The firing of Derek Shelton and hiring of Don Kelly was designed to be a turning point in the 2025 season. It was sold as a necessary change in leadership and a pivot in direction. In reality, it has only served to prove a damning truth about the 2025 Pittsburgh Pirates: The identity of the field manager is irrelevant.
Any debate over “Shelty Ball” versus “Donnie Ball” is a fool’s errand. It is a calculated distraction from the foundational rot that ensures any manager, regardless of his temperament or tactics, is destined for the same fate. The problem is the flawed organizational philosophy they have been forced to implement.
Illusion of Change
On the surface, there are, of course, differences. Don Kelly brings a fire and a willingness to argue that was absent from Derek Shelton’s often lifeless dugout. Shelton seemed rigidly shackled to a pre-set analytical plan, while Kelly gives the impression of more flexibility.

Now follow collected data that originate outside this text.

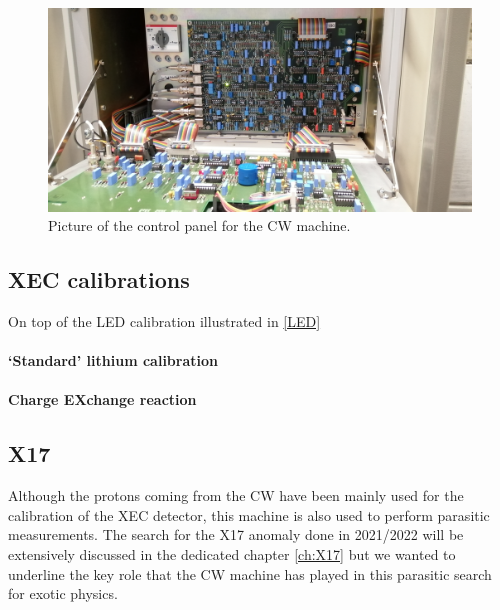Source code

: \begin{refsection}
\begin{figure}
    \centering
    \includegraphics[width=1\textwidth]{Figures/MEG/CW/panel.jpg}
    \caption{Picture of the control panel for the CW machine.}
    \label{fig:CW:panel}
\end{figure}

\subsection{XEC calibrations}
On top of the LED calibration illustrated in \ref{LED} 
\paragraph{`Standard' lithium calibration}
\paragraph{Charge EXchange reaction}
\subsection{X17}
Although the protons coming from the CW have been mainly used for the calibration of the XEC detector, this machine is also used to perform parasitic measurements.
The search for the X17 anomaly done in 2021/2022 will be extensively discussed in the dedicated chapter \ref{ch:X17} but we wanted to underline the key role that the CW machine has played in this parasitic search for exotic physics. 


\end{refsection}
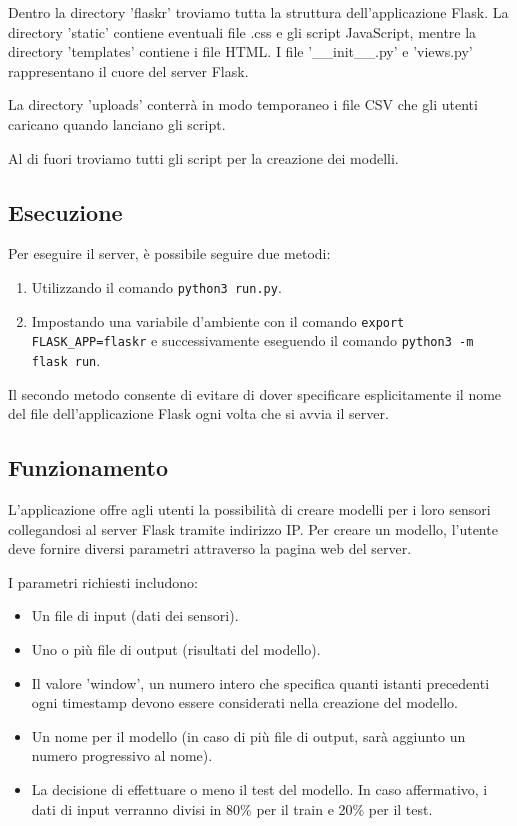 \documentclass[a4paper,10pt]{article}
\begin{document}
Dentro la directory 'flaskr' troviamo tutta la struttura dell'applicazione Flask. La directory 'static' contiene eventuali file .css e gli script JavaScript, mentre la directory 'templates' contiene i file HTML. I file '\_\_init\_\_.py' e 'views.py' rappresentano il cuore del server Flask.

La directory 'uploads' conterrà in modo temporaneo i file CSV che gli utenti caricano quando lanciano gli script. 

Al di fuori troviamo tutti gli script per la creazione dei modelli.



\subsection{Esecuzione}
Per eseguire il server, è possibile seguire due metodi:

\begin{enumerate}
  \item Utilizzando il comando \texttt{python3 run.py}.
  \item Impostando una variabile d'ambiente con il comando \texttt{export FLASK\_APP=flaskr} e successivamente eseguendo il comando \texttt{python3 -m flask run}.
\end{enumerate}

Il secondo metodo consente di evitare di dover specificare esplicitamente il nome del file dell'applicazione Flask ogni volta che si avvia il server.

\subsection{Funzionamento}
L'applicazione offre agli utenti la possibilità di creare modelli per i loro sensori collegandosi al server Flask tramite indirizzo IP. Per creare un modello, l'utente deve fornire diversi parametri attraverso la pagina web del server.

I parametri richiesti includono:
\begin{itemize}
  \item Un file di input (dati dei sensori).
  \item Uno o più file di output (risultati del modello).
  \item Il valore 'window', un numero intero che specifica quanti istanti precedenti ogni timestamp devono essere considerati nella creazione del modello.
  \item Un nome per il modello (in caso di più file di output, sarà aggiunto un numero progressivo al nome).
  \item La decisione di effettuare o meno il test del modello. In caso affermativo, i dati di input verranno divisi in 80\% per il train e 20\% per il test.
\end{itemize}
\end{document}
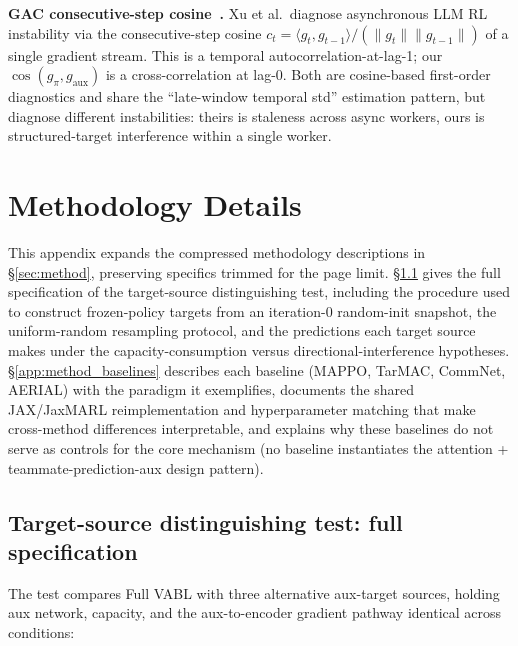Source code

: \documentclass{article}
\theoremstyle{plain}
\theoremstyle{definition}
\theoremstyle{remark}
\begin{document}
\textbf{GAC consecutive-step cosine~\cite{xu2026gac}.} Xu et al.\
diagnose asynchronous LLM RL instability via the consecutive-step
cosine $c_t = \langle g_t, g_{t-1} \rangle / (\|g_t\|\|g_{t-1}\|)$
of a single gradient stream. This is a temporal
autocorrelation-at-lag-1; our $\cos(g_\pi, g_{\mathrm{aux}})$ is a
cross-correlation at lag-0. Both are cosine-based first-order
diagnostics and share the ``late-window temporal std'' estimation
pattern, but diagnose different instabilities: theirs is staleness
across async workers, ours is structured-target interference within
a single worker.


\section{Methodology Details}
\label{app:method_details}

This appendix expands the compressed methodology descriptions in
\S\ref{sec:method}, preserving specifics trimmed for the page
limit.
\S\ref{app:method_targets} gives the full specification of the
target-source distinguishing test, including the procedure used to
construct frozen-policy targets from an iteration-0 random-init
snapshot, the uniform-random resampling protocol, and the
predictions each target source makes under the capacity-consumption
versus directional-interference hypotheses.
\S\ref{app:method_baselines} describes each baseline
(MAPPO, TarMAC, CommNet, AERIAL) with the paradigm it exemplifies,
documents the shared JAX/JaxMARL reimplementation and
hyperparameter matching that make cross-method differences
interpretable, and explains why these baselines do not serve as
controls for the core mechanism (no baseline instantiates the
attention + teammate-prediction-aux design pattern).

\subsection{Target-source distinguishing test: full specification}
\label{app:method_targets}

The test compares Full VABL with three alternative aux-target
sources, holding aux network, capacity, and the aux-to-encoder
gradient pathway identical across conditions:
\end{document}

These are differences in personality, not paradigm. They are cosmetic adjustments to a fundamentally broken machine. Praising Kelly’s fire while the team continues to lose is like admiring the new paint job on a car with a blown engine. It might look better, but it still won’t get you anywhere.
Impossible Job
The central issue is that the Pirates front office tasks its manager with an impossible job. Their primary function is not to maximize the unique talents of the players on the roster, but to force every single one of them into a rigid, predetermined system.

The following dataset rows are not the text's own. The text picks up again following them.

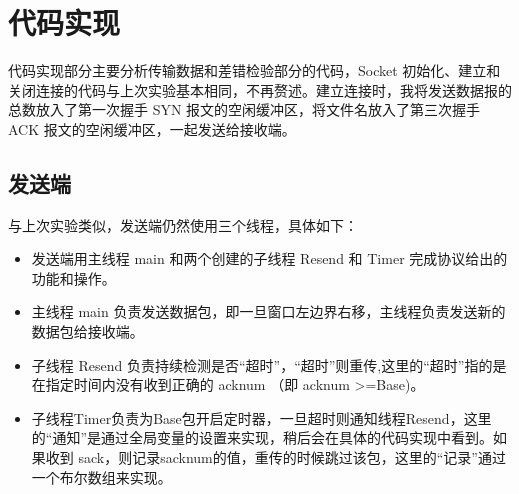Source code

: \documentclass[UTF8,a4paper,10pt]{ctexart}
\begin{document}
\section{代码实现}
代码实现部分主要分析传输数据和差错检验部分的代码，Socket 初始化、建立和关闭连接的代码与上次实验基本相同，不再赘述。建立连接时，我将发送数据报的总数放入了第一次握手 SYN 报文的空闲缓冲区，将文件名放入了第三次握手 ACK 报文的空闲缓冲区，一起发送给接收端。
\subsection{发送端}
与上次实验类似，发送端仍然使用三个线程，具体如下：
\begin{itemize}
\item 发送端用主线程 main 和两个创建的子线程 Resend 和 Timer 完成协议给出的功能和操作。
\item 主线程 main 负责发送数据包，即一旦窗口左边界右移，主线程负责发送新的数据包给接收端。
\item 子线程 Resend 负责持续检测是否“超时”，“超时”则重传,这里的“超时”指的是在指定时间内没有收到正确的 acknum （即 acknum >=Base)。
\item 子线程Timer负责为Base包开启定时器，一旦超时则通知线程Resend，这里的“通知”是通过全局变量的设置来实现，稍后会在具体的代码实现中看到。如果收到 sack，则记录sacknum的值，重传的时候跳过该包，这里的“记录”通过一个布尔数组来实现。 
\end{itemize}
\end{document}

This is the core of the failure. The organization’s overall hitting philosophy, which prizes a passive approach, does not adapt to the players. The players are expected to contort themselves to fit the philosophy. If every player had the exact skillset and adaptability to thrive in this specific system, the results might be different. But they don’t. That is not how baseball works. By refusing to tailor the approach to the talent they actually have, the front office sets both the players and the manager up to fail.
Verdict in the Standings
The evidence is clear in the only place that matters, and that’s the win-loss column.
Before he was fired, Derek Shelton’s record was 12-26. Since taking over, Don Kelly has gone 27-35.

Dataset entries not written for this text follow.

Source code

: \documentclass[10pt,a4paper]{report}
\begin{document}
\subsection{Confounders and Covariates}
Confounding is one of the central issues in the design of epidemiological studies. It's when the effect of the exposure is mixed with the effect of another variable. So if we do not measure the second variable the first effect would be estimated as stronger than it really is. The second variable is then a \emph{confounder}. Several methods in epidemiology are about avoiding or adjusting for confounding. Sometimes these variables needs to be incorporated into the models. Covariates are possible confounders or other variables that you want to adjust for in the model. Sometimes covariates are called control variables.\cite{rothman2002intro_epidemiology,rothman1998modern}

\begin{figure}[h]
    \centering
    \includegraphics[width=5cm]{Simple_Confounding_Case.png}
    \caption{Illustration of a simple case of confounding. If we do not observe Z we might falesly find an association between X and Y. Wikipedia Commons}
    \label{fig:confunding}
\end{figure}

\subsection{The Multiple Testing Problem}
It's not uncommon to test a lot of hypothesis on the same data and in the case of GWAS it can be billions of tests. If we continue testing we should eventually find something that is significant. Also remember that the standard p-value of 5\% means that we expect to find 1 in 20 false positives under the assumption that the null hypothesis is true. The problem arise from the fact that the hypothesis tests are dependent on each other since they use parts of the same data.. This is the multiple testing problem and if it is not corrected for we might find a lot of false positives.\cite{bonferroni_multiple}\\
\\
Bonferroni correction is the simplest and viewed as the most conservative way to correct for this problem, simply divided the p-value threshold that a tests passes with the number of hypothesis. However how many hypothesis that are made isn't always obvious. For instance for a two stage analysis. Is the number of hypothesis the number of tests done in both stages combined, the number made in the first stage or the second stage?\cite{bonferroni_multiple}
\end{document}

This is not a meaningful improvement. Even with a new personality in the dugout and arguably better player health, the team is even further under .500 than when they let Shelton go. This is the ultimate indictment. When you change a major variable and get the exact same result, it proves the variable was never the problem. The flawed system and the inadequate roster has always been the determining factor.
It is time to stop rearranging the deck chairs. The Pirates don’t have a manager problem. They have a philosophy problem, and until the architects of that philosophy are held accountable, the man in the dugout will remain little more than a convenient, and ultimately meaningless, scapegoat.